*Eréndira Zavala C*

Antes de que la tecnología apareciera e hiciera que los mensajes viajaran con solo un clic, las palabras escritas a mano tenían encanto, pues había que sentarse, tomar una hoja, pensar lo que se quería decir y comenzar a escribir… eran un regalo de tiempo y dedicación a quien se le enviaba.
En México, durante casi todo el siglo XX, las cartas formaron parte de la vida cotidiana, como un puente que unía a las familias separadas por la distancia. Éramos muchos a quienes nos emocionaba la llegada del cartero, pues, aunque sabíamos que traería noticias o saludos, la espera de la sorpresa era mayor; pues había que esperar días o semanas para recibir una respuesta.
En una época donde las llamadas telefónicas eran costosas y no estaban al alcance de todos, las cartas eran el único medio efectivo de comunicación y los enamorados fueron sus compañeros inseparables. En ellas se guardaban sentimientos, promesas y sueños, se convertían en tesoros de valor incalculable y se escondían en cajas de madera, cajones o entre las páginas de un libro.
Las cartas significaban memoria, recogían preocupaciones, costumbres, acontecimientos… el testimonio del tiempo. Durante siglos, la tradición de escribir cartas fue una de las principales formas de comunicación en el mundo, por ellas fue posible conocer ideas y emociones de personajes históricos, artistas, escritores, poetas, científicos e incluso personas comunes.
Las antiguas civilizaciones las utilizaron para gobernar, establecer alianzas, dictar leyes y transmitir conocimientos; exploradores, comerciantes y viajeros dejaron constancia de sus descubrimientos en cartas.
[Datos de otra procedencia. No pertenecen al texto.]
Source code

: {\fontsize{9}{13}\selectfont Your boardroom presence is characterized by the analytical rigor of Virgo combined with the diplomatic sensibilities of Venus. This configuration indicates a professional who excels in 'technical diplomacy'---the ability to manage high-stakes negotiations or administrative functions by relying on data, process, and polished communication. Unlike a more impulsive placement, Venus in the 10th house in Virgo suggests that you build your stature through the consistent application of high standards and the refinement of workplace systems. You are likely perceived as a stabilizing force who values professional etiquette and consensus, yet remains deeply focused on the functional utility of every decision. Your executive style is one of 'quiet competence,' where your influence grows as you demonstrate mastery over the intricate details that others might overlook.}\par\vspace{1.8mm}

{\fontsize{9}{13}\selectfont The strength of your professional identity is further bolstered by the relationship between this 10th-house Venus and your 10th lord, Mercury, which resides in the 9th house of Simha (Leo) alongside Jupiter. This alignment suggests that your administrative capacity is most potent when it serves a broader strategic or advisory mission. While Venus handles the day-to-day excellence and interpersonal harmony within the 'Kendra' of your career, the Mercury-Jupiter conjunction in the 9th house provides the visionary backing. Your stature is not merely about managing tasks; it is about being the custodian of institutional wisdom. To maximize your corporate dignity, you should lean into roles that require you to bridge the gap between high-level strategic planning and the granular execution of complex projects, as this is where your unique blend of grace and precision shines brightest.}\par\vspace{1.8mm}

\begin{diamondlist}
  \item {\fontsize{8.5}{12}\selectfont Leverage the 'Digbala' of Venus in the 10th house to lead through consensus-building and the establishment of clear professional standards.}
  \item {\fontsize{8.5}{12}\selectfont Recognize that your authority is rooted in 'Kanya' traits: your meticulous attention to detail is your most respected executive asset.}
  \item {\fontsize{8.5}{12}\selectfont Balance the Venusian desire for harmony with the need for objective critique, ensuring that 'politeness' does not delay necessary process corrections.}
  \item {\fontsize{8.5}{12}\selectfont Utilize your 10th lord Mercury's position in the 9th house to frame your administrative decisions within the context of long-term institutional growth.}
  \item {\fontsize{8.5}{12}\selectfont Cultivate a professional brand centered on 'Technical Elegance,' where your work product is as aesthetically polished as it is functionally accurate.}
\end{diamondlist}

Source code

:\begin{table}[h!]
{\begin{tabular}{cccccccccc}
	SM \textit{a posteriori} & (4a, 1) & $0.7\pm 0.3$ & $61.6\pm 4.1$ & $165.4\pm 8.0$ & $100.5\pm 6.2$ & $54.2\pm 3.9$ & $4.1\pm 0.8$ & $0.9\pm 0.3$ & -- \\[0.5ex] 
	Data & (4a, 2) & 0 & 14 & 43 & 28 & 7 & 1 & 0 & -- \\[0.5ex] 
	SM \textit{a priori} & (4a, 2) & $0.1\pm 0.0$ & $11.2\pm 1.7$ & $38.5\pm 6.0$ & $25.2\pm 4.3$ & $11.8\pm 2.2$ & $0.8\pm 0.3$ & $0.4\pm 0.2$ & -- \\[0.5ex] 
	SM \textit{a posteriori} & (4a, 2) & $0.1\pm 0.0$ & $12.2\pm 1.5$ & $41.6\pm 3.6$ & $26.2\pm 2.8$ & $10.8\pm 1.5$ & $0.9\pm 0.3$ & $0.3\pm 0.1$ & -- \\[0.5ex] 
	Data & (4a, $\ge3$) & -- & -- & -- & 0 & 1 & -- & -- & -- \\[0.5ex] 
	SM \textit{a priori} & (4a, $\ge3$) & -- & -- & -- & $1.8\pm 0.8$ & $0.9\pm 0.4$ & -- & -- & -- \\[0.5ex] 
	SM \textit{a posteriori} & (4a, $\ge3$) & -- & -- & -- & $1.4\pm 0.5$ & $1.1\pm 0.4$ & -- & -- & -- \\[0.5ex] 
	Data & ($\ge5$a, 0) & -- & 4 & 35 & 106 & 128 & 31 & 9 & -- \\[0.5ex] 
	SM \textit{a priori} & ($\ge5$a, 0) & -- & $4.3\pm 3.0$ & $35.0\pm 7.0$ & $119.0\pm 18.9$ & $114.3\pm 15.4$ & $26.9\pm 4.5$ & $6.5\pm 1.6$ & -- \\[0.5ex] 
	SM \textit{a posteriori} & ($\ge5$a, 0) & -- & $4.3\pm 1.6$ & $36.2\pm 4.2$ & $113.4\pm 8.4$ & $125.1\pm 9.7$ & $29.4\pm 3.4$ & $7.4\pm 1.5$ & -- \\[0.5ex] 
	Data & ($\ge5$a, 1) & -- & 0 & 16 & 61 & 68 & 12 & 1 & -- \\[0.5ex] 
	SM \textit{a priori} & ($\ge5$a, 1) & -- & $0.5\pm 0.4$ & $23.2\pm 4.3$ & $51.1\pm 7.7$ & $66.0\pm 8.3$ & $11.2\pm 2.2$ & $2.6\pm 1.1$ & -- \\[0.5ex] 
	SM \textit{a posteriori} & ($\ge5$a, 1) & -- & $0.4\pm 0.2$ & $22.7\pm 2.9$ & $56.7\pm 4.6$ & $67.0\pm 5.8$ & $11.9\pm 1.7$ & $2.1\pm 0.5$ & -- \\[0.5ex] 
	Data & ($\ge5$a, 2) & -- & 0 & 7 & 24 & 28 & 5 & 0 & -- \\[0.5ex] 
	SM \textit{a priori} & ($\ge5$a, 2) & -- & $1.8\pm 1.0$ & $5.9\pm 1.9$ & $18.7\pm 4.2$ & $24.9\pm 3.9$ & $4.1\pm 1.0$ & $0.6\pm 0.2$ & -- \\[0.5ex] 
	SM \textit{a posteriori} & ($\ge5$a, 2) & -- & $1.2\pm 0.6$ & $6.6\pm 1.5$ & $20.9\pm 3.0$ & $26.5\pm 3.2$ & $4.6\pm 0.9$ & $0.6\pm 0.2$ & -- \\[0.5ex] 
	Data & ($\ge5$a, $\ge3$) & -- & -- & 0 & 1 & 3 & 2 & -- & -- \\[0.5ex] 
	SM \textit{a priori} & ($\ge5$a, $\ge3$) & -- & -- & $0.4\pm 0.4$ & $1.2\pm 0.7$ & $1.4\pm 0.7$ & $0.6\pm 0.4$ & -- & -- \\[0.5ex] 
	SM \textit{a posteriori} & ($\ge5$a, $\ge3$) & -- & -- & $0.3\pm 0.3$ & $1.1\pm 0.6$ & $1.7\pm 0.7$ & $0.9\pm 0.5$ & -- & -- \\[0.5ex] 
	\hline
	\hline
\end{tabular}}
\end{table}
En las guerras, las cartas eran la única manera de saber la situación de quienes estaban en el frente y de quienes los esperaban.
Quizá es por eso, que una carta tiene un valor difícil de comparar con los mensajes instantáneos actuales, dado que contiene la huella de quien la escribe como la inclinación de las letras, los errores corregidos a mano, las manchas o el tipo de papel.
Hoy día, la tradición se ha transformado y es posible enviar imágenes, audios y videos manteniendo un contacto constante casi en tiempo real. Y aunque escribir cartas aún se encuentra en proyectos escolares o coleccionistas, ya no ocupa el lugar que tenía anteriormente.
Tal vez valga la pena recuperar esa costumbre de vez en cuando, como un recordatorio de que las palabras en papel tienen la extraña capacidad de quedarse para siempre.